Les Meurtriers délicats est un article écrit par Camus an janvier 1948.

Il reprend les sources historiques des Justes. Il s'agit donc d'un article qui commente la vie des personnages qui constituent le petit groupe à l'origine de l'attentat contre le Grand-duc.

1/ il commence par une véritable problématique: "Peut-on parler de l'action terroriste sans y prendre part?". Camus veut ensuite souligner à quel point ce petit groupe a poussé la réflexion sur l'acte terroriste, si bien que 40 ans plus tard, quand lui-même écrit, on n'apporte pas de question ou de réponse nouvelle au pb que se posait les Justes.

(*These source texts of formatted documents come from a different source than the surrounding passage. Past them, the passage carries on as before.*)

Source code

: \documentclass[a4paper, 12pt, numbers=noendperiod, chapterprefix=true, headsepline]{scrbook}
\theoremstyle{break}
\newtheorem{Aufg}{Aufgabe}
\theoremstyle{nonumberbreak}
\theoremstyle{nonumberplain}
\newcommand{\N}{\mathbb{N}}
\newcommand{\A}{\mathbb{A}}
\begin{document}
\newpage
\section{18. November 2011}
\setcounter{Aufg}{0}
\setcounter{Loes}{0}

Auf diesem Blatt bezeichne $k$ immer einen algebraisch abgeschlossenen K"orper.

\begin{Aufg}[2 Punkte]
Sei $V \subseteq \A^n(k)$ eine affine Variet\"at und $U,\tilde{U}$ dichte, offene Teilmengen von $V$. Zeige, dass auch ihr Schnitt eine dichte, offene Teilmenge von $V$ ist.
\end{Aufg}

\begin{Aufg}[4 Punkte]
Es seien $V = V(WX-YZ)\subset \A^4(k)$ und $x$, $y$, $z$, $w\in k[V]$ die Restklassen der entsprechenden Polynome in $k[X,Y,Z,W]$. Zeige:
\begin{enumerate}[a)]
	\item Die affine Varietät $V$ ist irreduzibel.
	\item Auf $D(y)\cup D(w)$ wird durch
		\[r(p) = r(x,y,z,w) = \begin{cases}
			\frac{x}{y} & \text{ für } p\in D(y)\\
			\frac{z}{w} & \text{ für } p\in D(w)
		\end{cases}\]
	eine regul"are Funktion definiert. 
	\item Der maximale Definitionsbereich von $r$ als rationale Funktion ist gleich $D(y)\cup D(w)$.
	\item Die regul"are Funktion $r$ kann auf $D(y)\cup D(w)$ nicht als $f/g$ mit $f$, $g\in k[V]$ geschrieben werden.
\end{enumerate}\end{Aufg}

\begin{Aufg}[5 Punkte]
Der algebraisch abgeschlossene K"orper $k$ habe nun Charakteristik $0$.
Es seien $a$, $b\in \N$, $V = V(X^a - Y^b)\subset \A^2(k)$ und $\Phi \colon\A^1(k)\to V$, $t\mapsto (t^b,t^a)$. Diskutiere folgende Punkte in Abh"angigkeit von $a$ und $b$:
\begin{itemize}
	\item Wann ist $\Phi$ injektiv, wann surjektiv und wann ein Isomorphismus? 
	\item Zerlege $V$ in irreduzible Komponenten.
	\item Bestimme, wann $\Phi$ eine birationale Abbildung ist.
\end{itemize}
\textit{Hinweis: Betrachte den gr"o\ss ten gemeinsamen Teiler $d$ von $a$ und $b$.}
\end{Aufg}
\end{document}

2/ p192, Camus définit les caractéristiques de ce petit groupe; ce sont celles qu'il va mettre en valeur dans la pièce.: "ils sont tous athées, à leur manière, il est vrai" , "la clandestinité les oblige à vivre dans la solitude", "mais le lien qui les unit remplace pour eux tous les attachements" , "ce petit groupe d'hommes et de femmes, perdus dans la foule russe, serrés les uns contre les autres, choisissent le métier d'exécuteurs auquel rien ne les disposait".

3/ la question du meurtre: elle est posée dès la p 193: Camus souligne que ce groupe conçoit l'action terroriste comme des guerriers japonais. Il s'agit d'un sacrifice personnel. "Dans le même temps, ces exécuteurs, qui mettaient leur vie en jeu et si totalement, ne touchaient à celle des autres qu'avec la conscience la plus pointilleuse".

Pour traiter ce point de l'article, Camus fait le récit de l'attentat raté, celui-là même qui est raconté par Yanek. Il débute à "ce jour-là, à 5 heures du soir...rendent leurs bombes à Savinkov". Il faut comparer ce récit avec celui de la pièce. Bien sûr, le passage à une narration à la première personne, juste après la tentative, permet d'accroître l'émotion, le pathétique, mais aussi l'expression du désarroi. Ici, le récit est froid et se concentre sur les faits.

Mais après ce récit, Camus se livre à des commentaires sur sa propre époque "Le terrorisme est devenu confortable: il a ses bureaux".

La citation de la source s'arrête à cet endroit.